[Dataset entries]
....................

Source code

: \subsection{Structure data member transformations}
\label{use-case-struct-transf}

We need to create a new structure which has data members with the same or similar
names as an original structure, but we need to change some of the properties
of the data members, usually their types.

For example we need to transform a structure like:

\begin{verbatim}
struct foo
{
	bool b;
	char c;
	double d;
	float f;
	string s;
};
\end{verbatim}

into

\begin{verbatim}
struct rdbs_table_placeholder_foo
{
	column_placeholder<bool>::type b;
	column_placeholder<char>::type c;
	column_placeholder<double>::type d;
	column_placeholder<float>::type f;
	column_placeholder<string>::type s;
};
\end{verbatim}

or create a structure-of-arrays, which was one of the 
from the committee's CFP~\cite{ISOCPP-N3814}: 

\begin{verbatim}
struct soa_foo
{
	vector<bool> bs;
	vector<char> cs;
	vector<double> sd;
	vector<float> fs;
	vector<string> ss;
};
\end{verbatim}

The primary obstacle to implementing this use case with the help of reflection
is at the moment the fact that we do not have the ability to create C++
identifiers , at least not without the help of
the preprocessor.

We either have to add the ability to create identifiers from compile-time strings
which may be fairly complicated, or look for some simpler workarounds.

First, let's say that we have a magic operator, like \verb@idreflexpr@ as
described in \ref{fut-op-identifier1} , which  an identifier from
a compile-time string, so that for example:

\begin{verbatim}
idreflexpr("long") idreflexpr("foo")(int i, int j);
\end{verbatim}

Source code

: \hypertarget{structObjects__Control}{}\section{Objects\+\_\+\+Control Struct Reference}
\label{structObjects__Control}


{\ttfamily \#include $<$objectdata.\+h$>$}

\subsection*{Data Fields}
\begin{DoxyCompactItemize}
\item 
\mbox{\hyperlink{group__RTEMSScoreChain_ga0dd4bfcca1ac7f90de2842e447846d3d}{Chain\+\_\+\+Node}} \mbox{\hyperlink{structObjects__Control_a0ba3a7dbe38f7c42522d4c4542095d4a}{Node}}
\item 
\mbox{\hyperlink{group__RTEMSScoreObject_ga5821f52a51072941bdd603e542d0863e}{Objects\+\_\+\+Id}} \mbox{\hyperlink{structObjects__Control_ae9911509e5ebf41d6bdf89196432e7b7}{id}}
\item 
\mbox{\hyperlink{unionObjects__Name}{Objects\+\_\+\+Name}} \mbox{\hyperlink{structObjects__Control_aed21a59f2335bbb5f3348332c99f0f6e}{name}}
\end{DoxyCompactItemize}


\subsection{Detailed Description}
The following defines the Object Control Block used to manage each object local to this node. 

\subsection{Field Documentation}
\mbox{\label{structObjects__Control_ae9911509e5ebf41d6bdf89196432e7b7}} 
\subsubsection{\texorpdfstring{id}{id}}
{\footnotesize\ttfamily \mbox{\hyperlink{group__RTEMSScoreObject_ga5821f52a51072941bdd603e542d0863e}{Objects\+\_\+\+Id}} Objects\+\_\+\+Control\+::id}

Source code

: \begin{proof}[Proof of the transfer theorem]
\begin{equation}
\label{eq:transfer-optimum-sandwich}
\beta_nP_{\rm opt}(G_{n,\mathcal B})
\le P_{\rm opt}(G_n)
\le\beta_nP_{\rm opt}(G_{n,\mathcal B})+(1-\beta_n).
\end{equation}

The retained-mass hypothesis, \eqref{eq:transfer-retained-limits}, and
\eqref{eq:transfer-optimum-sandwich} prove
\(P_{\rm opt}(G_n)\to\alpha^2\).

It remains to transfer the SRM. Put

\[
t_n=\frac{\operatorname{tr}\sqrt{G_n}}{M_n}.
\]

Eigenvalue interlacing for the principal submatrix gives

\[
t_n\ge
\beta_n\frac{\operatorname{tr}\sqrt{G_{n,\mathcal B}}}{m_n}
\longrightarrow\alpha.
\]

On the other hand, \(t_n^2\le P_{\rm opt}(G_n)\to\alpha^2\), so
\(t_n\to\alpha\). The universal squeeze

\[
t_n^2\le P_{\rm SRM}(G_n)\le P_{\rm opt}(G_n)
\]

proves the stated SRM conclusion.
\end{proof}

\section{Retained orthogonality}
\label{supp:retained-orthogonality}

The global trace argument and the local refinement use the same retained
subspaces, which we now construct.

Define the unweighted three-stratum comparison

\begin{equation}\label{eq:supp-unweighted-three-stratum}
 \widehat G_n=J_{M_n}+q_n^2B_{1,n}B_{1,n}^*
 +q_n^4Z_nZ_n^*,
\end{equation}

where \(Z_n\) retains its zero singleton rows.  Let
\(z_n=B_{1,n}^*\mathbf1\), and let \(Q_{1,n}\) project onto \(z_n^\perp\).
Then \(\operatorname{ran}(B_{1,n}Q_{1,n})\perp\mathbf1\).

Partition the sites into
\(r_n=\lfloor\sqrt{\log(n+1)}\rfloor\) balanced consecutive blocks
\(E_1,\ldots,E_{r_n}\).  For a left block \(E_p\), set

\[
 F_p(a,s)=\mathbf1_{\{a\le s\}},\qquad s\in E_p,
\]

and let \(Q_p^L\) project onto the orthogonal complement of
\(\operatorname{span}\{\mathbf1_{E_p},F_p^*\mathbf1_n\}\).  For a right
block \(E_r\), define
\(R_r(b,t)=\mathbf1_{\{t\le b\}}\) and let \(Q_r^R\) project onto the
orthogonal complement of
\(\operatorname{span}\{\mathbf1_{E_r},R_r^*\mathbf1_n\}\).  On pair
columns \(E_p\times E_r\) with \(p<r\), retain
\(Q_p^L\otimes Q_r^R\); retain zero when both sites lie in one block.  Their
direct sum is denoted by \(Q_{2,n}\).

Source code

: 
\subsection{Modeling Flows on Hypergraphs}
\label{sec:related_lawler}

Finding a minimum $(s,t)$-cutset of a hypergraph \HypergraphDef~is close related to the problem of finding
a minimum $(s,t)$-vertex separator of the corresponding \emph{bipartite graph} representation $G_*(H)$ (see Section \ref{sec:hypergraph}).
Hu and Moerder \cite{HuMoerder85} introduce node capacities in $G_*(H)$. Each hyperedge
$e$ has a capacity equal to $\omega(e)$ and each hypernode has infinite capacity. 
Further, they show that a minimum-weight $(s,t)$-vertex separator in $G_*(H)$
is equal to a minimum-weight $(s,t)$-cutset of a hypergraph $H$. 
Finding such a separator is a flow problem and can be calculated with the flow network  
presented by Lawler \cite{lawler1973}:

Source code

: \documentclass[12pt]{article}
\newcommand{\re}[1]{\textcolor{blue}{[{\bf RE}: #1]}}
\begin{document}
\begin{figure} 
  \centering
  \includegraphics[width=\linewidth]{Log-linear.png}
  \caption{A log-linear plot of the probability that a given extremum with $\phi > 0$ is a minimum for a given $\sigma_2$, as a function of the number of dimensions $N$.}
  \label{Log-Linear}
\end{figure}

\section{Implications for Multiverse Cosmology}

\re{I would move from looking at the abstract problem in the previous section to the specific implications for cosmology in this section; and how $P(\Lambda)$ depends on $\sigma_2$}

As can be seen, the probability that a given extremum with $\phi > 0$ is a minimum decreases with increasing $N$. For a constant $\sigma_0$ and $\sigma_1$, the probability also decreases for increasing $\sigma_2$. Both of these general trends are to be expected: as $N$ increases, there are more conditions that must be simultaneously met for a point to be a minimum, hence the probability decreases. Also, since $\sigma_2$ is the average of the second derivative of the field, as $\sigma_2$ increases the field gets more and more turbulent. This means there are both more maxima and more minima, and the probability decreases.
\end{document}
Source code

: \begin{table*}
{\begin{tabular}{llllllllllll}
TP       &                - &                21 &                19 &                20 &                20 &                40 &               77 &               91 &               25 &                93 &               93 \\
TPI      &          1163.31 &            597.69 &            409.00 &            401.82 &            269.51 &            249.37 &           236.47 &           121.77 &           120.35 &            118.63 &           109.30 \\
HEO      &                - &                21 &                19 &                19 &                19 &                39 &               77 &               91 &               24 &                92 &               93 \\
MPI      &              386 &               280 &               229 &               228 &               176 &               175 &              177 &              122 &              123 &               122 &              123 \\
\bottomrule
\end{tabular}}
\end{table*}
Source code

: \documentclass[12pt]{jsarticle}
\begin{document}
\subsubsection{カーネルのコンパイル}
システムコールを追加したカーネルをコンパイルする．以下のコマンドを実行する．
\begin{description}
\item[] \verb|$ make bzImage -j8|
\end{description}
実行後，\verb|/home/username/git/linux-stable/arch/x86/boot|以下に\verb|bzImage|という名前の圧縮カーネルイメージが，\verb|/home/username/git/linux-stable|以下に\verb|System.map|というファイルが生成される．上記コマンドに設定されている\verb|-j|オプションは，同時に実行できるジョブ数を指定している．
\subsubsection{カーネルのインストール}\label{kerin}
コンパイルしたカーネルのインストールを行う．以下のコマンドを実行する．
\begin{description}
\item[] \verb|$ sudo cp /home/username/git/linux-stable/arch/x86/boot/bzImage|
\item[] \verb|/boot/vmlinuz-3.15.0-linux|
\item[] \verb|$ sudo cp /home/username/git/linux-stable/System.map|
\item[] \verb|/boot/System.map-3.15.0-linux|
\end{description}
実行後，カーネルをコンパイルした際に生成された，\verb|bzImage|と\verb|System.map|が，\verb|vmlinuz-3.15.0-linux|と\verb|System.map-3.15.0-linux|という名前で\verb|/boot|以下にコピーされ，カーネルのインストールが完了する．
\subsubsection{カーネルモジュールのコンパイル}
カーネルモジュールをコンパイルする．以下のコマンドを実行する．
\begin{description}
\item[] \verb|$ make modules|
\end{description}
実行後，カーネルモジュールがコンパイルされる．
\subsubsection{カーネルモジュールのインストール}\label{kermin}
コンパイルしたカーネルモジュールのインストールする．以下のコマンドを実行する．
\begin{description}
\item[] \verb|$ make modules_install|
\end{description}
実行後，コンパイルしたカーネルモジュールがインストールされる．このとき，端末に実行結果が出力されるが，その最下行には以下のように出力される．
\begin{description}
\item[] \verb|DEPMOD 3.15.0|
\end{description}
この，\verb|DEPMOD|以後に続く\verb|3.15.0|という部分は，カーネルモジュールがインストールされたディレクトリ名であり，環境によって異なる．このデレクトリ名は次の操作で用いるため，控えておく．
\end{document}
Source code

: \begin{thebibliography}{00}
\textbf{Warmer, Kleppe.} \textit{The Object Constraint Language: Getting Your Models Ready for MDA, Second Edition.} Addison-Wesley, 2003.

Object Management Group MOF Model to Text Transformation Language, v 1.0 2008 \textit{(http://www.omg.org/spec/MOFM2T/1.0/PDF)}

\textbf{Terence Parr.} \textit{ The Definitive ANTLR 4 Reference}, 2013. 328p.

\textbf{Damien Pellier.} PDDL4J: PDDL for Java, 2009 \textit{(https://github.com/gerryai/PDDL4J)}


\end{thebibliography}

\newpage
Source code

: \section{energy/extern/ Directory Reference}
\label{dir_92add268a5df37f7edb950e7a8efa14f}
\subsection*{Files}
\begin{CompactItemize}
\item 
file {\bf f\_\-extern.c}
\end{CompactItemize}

....................

#### [Work item]
Lines in the data that include the word "zero" should all be copied.

#### [Task answer]
where \(Z_n\) retains its zero singleton rows.  Let
\(Q_p^L\otimes Q_r^R\); retain zero when both sites lie in one block.  Their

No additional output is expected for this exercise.